▶ **Stored dataset items**:
──────────────────────────────

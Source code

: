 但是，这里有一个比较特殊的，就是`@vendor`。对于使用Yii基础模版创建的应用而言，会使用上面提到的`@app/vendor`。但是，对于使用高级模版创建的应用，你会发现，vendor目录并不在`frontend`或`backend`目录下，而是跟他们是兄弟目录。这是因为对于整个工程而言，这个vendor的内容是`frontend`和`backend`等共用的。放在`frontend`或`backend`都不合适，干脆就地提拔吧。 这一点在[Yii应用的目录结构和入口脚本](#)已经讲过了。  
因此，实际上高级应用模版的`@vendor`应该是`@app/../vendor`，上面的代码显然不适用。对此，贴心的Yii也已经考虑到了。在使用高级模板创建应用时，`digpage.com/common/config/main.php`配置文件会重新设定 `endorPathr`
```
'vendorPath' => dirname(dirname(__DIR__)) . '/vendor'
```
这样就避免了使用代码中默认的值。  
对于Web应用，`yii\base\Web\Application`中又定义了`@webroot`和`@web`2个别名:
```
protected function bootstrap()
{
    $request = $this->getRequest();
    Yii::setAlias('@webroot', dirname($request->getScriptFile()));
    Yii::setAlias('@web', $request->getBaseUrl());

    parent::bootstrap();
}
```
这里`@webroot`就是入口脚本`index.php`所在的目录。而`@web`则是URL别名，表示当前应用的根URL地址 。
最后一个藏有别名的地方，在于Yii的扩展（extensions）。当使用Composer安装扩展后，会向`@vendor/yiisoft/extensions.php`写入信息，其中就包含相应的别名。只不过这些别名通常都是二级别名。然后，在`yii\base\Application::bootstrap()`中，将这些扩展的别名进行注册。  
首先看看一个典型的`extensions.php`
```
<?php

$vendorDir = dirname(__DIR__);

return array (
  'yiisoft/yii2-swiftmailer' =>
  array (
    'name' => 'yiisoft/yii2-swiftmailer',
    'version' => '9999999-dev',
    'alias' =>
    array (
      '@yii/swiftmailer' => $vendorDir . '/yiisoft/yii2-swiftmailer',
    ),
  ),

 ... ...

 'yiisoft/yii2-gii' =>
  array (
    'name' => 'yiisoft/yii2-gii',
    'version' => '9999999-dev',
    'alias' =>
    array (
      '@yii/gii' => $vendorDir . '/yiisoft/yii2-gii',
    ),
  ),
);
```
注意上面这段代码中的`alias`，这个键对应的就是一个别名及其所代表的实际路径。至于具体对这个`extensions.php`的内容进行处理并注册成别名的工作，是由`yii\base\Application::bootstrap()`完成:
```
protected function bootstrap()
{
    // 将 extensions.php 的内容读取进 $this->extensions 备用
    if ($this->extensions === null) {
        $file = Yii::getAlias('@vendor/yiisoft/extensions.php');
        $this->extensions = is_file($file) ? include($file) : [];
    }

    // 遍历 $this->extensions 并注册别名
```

──────────────────────────────

▶ **PROBLEM TO WORK ON**:
Look through the records and gather each line with the word "webroot".

▶ **OUTPUT FOR THIS EXERCISE**:
对于Web应用，`yii\base\Web\Application`中又定义了`@webroot`和`@web`2个别名:
    Yii::setAlias('@webroot', dirname($request->getScriptFile()));
这里`@webroot`就是入口脚本`index.php`所在的目录。而`@web`则是URL别名，表示当前应用的根URL地址 。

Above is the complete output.